Sitôt rentré d'un séjour en Pologne, où il suivait un stage auprès du metteur en scène Kryzstian Lupa, Marc Paquien a entrepris de sillonner en tous sens le continent Witkiewicz. Les romans d'abord - Adieu à l'automne, et surtout L'Inassouvissement. Les héros de l'auteur polonais vont souvent jusqu'au bout d'eux-mêmes, et leur quête métaphysique passe par des phases extrêmes telles l'expérimentation des drogues ou les orgies sexuelles ; ils finissent par se perdre et concluent leurs explorations existentielles par le suicide. A l'image de l'auteur lui-même. En septembre 1939, celui-ci, ne supportant pas de voir son pays pris en étau entre l'Allemagne nazie et la Russie soviétique, met fin à ses jours en s'ouvrant les veines avec une lame de rasoir.

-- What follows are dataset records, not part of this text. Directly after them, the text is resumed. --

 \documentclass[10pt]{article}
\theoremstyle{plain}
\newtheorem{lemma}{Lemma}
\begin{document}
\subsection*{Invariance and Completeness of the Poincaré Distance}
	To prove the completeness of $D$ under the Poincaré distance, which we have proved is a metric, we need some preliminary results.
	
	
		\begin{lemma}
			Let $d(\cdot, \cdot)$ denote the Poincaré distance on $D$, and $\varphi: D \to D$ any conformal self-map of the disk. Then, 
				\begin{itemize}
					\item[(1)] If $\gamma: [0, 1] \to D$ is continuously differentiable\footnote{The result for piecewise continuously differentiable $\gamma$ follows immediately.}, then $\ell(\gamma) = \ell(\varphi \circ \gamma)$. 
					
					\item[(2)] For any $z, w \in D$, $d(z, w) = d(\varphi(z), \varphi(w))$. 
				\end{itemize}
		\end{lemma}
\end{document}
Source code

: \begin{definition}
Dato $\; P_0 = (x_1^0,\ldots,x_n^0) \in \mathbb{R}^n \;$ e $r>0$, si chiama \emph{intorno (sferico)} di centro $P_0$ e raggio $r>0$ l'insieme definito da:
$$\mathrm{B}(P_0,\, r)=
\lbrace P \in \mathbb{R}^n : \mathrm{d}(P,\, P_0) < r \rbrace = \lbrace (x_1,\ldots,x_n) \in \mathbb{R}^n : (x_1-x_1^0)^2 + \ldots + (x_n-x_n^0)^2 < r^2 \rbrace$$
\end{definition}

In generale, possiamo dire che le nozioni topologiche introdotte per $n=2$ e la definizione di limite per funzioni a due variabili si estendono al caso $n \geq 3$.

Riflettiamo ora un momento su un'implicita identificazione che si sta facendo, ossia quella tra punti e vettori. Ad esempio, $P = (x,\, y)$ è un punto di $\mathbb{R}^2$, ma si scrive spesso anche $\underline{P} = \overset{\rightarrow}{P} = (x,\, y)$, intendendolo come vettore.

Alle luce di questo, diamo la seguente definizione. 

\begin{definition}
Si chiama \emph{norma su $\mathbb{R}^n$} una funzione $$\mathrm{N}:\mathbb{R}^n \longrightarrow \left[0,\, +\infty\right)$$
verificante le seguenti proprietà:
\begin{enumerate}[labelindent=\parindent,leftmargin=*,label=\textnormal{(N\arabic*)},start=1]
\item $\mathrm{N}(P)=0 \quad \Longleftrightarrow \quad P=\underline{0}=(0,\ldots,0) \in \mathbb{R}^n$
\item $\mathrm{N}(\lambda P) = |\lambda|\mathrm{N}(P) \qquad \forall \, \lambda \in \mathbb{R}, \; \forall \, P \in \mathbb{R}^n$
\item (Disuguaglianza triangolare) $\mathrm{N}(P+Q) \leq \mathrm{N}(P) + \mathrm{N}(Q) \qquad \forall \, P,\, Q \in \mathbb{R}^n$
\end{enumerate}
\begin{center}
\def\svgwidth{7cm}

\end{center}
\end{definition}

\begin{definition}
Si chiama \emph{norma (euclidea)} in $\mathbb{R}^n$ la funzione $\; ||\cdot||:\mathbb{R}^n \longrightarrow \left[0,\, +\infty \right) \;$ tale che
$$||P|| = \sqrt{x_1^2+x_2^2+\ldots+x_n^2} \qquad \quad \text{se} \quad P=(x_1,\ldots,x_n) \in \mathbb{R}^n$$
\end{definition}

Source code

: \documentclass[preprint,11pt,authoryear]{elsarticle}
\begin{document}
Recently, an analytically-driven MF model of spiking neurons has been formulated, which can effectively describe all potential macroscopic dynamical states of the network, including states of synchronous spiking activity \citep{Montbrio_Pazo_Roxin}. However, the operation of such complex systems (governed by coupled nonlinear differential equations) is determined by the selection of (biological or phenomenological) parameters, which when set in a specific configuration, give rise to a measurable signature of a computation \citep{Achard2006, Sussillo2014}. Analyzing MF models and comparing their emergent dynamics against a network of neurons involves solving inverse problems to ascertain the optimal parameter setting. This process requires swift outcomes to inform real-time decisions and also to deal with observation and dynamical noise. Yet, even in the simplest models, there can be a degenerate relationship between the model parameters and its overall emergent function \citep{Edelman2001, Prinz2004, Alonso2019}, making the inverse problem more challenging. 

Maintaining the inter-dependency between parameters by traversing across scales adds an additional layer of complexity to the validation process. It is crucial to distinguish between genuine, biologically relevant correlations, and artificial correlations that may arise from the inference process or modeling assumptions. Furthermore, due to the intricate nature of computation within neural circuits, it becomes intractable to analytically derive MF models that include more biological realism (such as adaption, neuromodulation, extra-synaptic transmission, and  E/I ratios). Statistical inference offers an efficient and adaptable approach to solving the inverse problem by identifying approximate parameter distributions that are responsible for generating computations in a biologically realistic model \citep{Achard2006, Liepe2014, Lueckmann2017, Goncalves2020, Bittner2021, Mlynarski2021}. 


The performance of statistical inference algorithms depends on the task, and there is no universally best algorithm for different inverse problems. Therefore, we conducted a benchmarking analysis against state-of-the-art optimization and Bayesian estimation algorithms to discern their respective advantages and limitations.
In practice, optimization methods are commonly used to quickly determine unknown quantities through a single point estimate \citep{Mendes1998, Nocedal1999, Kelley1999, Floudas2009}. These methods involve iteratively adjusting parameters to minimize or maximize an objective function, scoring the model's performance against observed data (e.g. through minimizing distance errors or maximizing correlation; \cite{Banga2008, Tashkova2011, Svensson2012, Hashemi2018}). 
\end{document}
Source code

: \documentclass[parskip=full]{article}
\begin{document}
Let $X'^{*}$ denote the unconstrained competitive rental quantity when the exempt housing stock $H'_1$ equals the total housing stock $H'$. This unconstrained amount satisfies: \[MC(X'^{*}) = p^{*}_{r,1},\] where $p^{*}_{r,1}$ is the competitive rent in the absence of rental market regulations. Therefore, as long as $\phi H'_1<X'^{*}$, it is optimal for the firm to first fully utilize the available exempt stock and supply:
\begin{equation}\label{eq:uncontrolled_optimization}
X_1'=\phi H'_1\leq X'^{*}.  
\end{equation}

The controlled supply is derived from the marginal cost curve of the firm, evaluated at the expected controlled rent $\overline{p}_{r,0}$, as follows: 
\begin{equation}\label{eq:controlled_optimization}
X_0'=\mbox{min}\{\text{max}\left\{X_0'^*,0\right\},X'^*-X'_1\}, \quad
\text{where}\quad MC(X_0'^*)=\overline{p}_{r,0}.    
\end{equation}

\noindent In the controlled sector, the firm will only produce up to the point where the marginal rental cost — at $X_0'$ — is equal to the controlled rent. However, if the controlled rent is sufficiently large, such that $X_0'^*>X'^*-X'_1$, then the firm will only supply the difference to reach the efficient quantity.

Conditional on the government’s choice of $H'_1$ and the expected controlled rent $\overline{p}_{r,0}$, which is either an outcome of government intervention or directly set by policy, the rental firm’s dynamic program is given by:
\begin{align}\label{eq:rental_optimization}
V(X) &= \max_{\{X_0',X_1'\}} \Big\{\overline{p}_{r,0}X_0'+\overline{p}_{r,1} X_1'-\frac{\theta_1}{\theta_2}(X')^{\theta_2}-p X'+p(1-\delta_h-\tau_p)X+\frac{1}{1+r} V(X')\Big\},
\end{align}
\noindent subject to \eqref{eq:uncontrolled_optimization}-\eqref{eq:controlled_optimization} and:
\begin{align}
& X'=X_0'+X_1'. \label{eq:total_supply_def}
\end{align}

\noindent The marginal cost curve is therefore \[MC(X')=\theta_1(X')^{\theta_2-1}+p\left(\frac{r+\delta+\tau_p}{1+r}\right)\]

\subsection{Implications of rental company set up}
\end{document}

On retrouve dans son théâtre cette tension palpable entre une lucidité extrême face à des événements qui se précipitent et une impuissance paralysante. Une situation dont Witkiewicz souligne l'aspect dérisoire! à travers l'épanchement logorrhéique de personnages follement inconséquents. Ainsi de La Mère, dont l'action - ou l'inaction - se déploie sur fond de révolution russe imminente.
"Claude Régy avait déjà monté cette pièce dans les années 1970, avec Madeleine Renaud et Michael Lonsdale dans une adaptation de Marguerite Duras, raconte Marc Paquien. En France, on a longtemps associé le nom de Witkiewicz au théâtre de Kantor. Et, en effet, comment ne pas penser à ce dernier quand on lit les didascalies et annotations de ses pièces ? D'ailleurs, je pense que Witkiewicz est la Pologne à lui tout seul. Dans La Mère, il y a ce fils qui n'arrive pas à vivre, à se détacher, à voler de ses propres ailes, tandis que la mère vit dans une irréalité morose, hantée par le souvenir de ses amants qu'elle réveille à coups de vodka, de cocaïne ou de morphine... Une femme volage et droguée, un jeune homme qui n'a pas commencé à s'affirmer et, en fond de tableau, un monde qui s'écroule."
Récemment, Marc Paquien présentait deux pièces en un acte de Martin Crimp, Face au mur et Cas d'urgence plus rares, au théâtre national de Chaillot... Après avoir travaillé auprès de Nathalie Richard et d'Yves Beaunesne, cet ex-assistant de Jeanne Moreau s'immerge aujourd'hui dans le théâtre panique de Stanislaw Witkiewickz, prenant à bras-le-corps ce que celui-ci définissait comme une "comédie répugnante". Soit une fable expérimentale où il s'agit de montrer ce qu'il reste du héros dans un monde désormais irrespirable. Car, comme le fait remarquer un des personnages de La Mère, "il n'y a qu'une seule place pour l'individu métaphysique de notre temps : la prison ou l'asile psychiatrique".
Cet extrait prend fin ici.